デューディリジェンス(Due Diligence、以下 DD)という言葉を聞いたことがありますか?日常生活ではあまり出てこない言葉ですが、M&Aにおいてよく使われる用語で、買収や合併対象の企業の状態を評価することです。

M&Aでは、投融資後に「こんなことになっているなんて知らなかった!」とならないように、事前にしっかりと調査・評価をすることが大切ということはよく知られているのですが、実はITについてはあまりちゃんとした調査が行われずブラックボックスのまま出資が決まってしまい、後日セキュリティやコンプライアンス問題、予期せぬシステム投資が発生した、という話を散見します。

今回は、特にこうした「ITリスク」を事前に察知するためのデューディリジェンスについてお話しします。

ITデューディリジェンスって?

ITデューディリジェンス(以下 IT-DD)は、M&Aにおいて実際に株式譲渡を行う前に、買収対象会社のIT環境の監査・調査を行うものです。

IT領域では、各システムやITコストの可視化の他、セキュリティ対策やIT要員のリソース状況なども評価します。企業買収・統合では、2つ以上の企業の統合や、事業の一部を切り出すカーブアウトなど、様々なパターンがあり、それぞれのパターンに応じて留意すべきポイントがあります。MKIでは、企業買収・統合を企業統合型、カーブアウト型、企業買収型、ベンチャー投資型の4つの形態に分類し、リスクや評価の勘所を整理しています。

例えば、企業統合の場合には、A社とB社のシステムが重複した状態からはじまります。皆さんもイメージしやすいと思いますが、会計・在庫管理・営業・人事システム…と各々が二つ存在している状態です。この為、新しい会社にとって最適なシステム統合が行われていくよう、IT-DDがIT戦略策定に向けた事前調査ともなります。

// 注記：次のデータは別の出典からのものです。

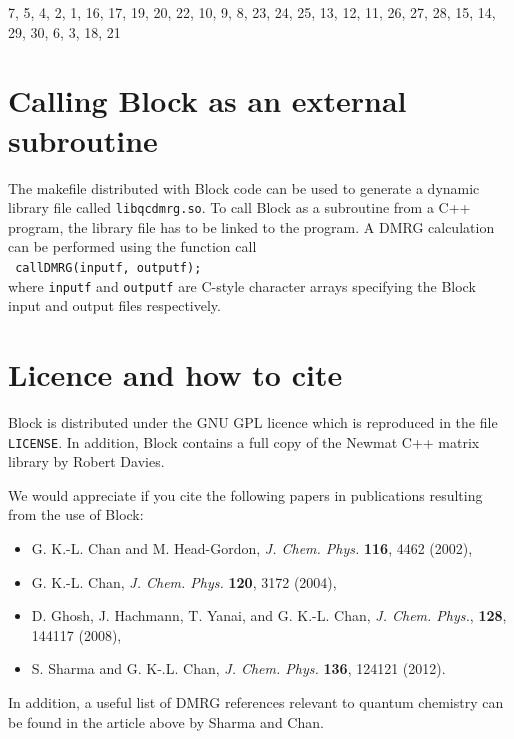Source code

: \documentclass[letterpaper,12pt,aps, pra]{revtex4-1}
\begin{document}
 7,  5,  4,  2,  1,
16, 17, 19, 20, 22,
10,  9,  8, 23, 24,
25, 13, 12, 11, 26,
27, 28, 15, 14, 29,
30,  6,  3, 18, 21            

\section{Calling Block as an external subroutine}
The makefile distributed with Block code can be used to generate a dynamic library file called \texttt{libqcdmrg.so}. To call Block as a subroutine from a C++ program, the library file has to be linked to the program. A DMRG calculation can be performed using the function call\\
\texttt{
callDMRG(inputf, outputf);\\
} 
where \texttt{inputf} and \texttt{outputf} are C-style character arrays specifying the Block input and output files respectively.

\section{Licence and how to cite}\label{sec:papers}

Block is distributed under the GNU GPL licence which is reproduced in the file \texttt{LICENSE}. In addition, Block contains a 
full copy of the Newmat C++ matrix library by Robert Davies.

We would appreciate if you cite the following papers in publications resulting from the use of Block:
\begin{itemize}
 \item G. K.-L. Chan and M. Head-Gordon, \emph{J. Chem. Phys.} \textbf{116}, 4462 (2002),
 \item G. K.-L. Chan, \emph{J. Chem. Phys.} \textbf{120}, 3172 (2004),
 \item D. Ghosh, J. Hachmann, T. Yanai, and G. K.-L. Chan, \emph{J. Chem. Phys.}, {\bf 128}, 144117 (2008),
 \item S. Sharma and G. K-.L. Chan, \emph{J. Chem. Phys.} \textbf{136}, 124121 (2012).
\end{itemize}

In addition, a useful list of DMRG references relevant to quantum chemistry
can be found in the article above by Sharma and Chan.
\end{document}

また、カーブアウト型案件では、元々の売り主である会社のシステムを利用していることが多く、買収に伴って全てのシステムが使えなくなる…といった厳しいケースもあります。どのシステムを引き続き使うことができるのか、どの部分を新しく整備する必要があるのかをIT-DDで見極め、移行に時間が掛かる場合には、当面の間システムを使わせてもらえるようTSA(Transition Service Agreement)契約を締結するように提言します。

評価で終わらせないことが重要

DDでは、対象会社に重大なリスクがないかどうかを評価しますが、評価だけでなく、実際に改善するための計画作りに繋げることも大切です。

MKIのIT-DDにおいても、提言内容の殆どはPMI(Post Merger Integration)計画のインプットに活用頂いています。PMIとは、M&A後にその効果を具現化・最大化するためのプロセスです。ここに発見事項・提言内容を盛り込むことで、評価で終わらせずに改善までモニタリングするプロセスに繋がります。せっかく実施したIT-DDを形だけで終わらせないためにも、ITについてもこのPMIのモニタリングに含めて頂くことを強く推奨しています。

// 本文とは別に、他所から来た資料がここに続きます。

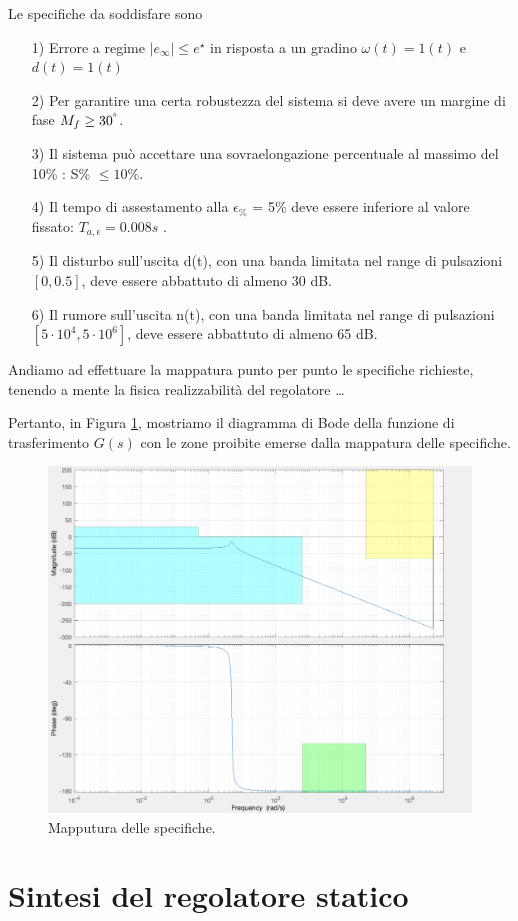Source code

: \documentclass[a4paper, 11pt]{article}
\begin{document}
Le specifiche da soddisfare sono
\begin{itemize}
	\item[1)] Errore a regime $|e_{\infty}| \leq e^{\star}$ in risposta a un gradino $\omega (t) = 1(t)$ e $d(t)=1(t)$
	\item[2)] Per garantire una certa robustezza del sistema si deve avere un margine di fase $M_f \geq 30^{\degree}$.
	\item[3)] Il sistema può accettare una sovraelongazione percentuale al massimo del 10\% : S\% $\leq 10\%$.
	\item[4)] Il tempo di assestamento alla $\epsilon_{\%}$ = 5\% deve essere inferiore al valore fissato: $T_{a, \epsilon} = 0.008s$ .
	\item[5)] Il disturbo sull'uscita d(t), con una banda limitata nel range di pulsazioni $[0, 0.5]$, deve essere abbattuto di almeno 30 dB.
	\item[6)] Il rumore sull'uscita n(t), con una banda limitata nel range di pulsazioni $[5 \cdot 10^4, 5 \cdot 10^6]$, deve essere abbattuto di almeno 65 dB.
\end{itemize}
%
Andiamo ad effettuare la mappatura punto per punto le specifiche richieste, tenendo a mente la fisica realizzabilità del regolatore \dots  

Pertanto, in Figura \ref{fig:G_bode_specifiche}, mostriamo il diagramma di Bode della funzione di trasferimento $G(s)$ con le zone proibite emerse dalla mappatura delle specifiche.
\begin{figure}[h!]
	\centering
	\includegraphics[width=0.75\linewidth]{./images/bode_G_mappatura.png}
	\caption{Mapputura delle specifiche.}
	\label{fig:G_bode_specifiche}
\end{figure}

\section{Sintesi del regolatore statico}
\label{sec:static_regulator}
\end{document}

また、セキュリティインシデントや不正行為、コンプライアンス問題といった重大なリスクがあった場合にはPMI計画に盛り込むだけでなく、株式譲渡契約(SPA: Stock Purchase Agreement)や株主間協定(SHA: Shareholders Agreement)に反映することで、確実に実行されるようにしています。

 

地に足の着いた調査がMKIの強み

MKIのIT-DDにおいては、特に地に足の着いた調査を強みとしています。監査の会社ではなく技術の会社であることを活かし、「規程等のドキュメントを読み込むこと」や、「インタビューによる評価」が軸になりがちなIT-DDにおいて、実機調査やツールを用いた検査を軸にすることで、対象の会社自身が気付いていない課題を発見し、可視化することに力を入れています。

調査票やインタビューだけでは、「ウィルス対策?しているよ」、「セキュリティパッチ?当てているよ」…と、色よい回答が返ってきますが、実際に設定や導入状況を検査してみると、ライセンス数が足りていなかったり、発見されたウィルスが放置されていたり、パッチ対象サーバが漏れていたりということが、かなり高い確率で発生しています。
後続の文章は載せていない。